Nothing under `mmdet3d/`, `configs/`, or `tools/` is touched. The patch is purely additive.

## Appendix B — Why NVIDIA's ckpt works without any code/config changes

- **State dict shape** — the NVIDIA checkpoint and a model built from `configs/V2X-I/det/centerhead/lssfpn/camera+pointpillar/resnet34/default.yaml` agree on every weight tensor's shape. The only difference is the 3-element `encoders.camera.vtransform.cx` buffer, which is a non-learnable constant that the model constructor fills with the default.

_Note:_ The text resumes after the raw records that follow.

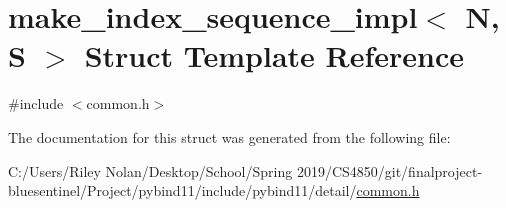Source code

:\hypertarget{structmake__index__sequence__impl}{}\section{make\+\_\+index\+\_\+sequence\+\_\+impl$<$ N, S $>$ Struct Template Reference}
\label{structmake__index__sequence__impl}


{\ttfamily \#include $<$common.\+h$>$}



The documentation for this struct was generated from the following file\+:\begin{DoxyCompactItemize}
\item 
C\+:/\+Users/\+Riley Nolan/\+Desktop/\+School/\+Spring 2019/\+C\+S4850/git/finalproject-\/bluesentinel/\+Project/pybind11/include/pybind11/detail/\mbox{\hyperlink{detail_2common_8h}{common.\+h}}\end{DoxyCompactItemize}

- **Pipeline A does not touch LSS's `get_cam_feats()`** — `export-camera.py` exports `backbone → neck → depthnet` directly and does the per-pixel depth softmax inline, so any downstream `use_bevpool` branching in `mmdet3d/models/vtransforms/lss.py` is irrelevant.
- **ResNet34 pretrained URL vs local path** — NVIDIA's config references the remote pretrained URL; the only effect is where the ImageNet init comes from. Those weights are overwritten by the NVIDIA checkpoint anyway, so this mismatch is invisible at inference time.
- **`strict=False`** — every export and quantize script loads the checkpoint with `strict=False`, so the `cx` missing-key and the ResNet34 `fc.*` extra-keys warnings are just logs, not errors.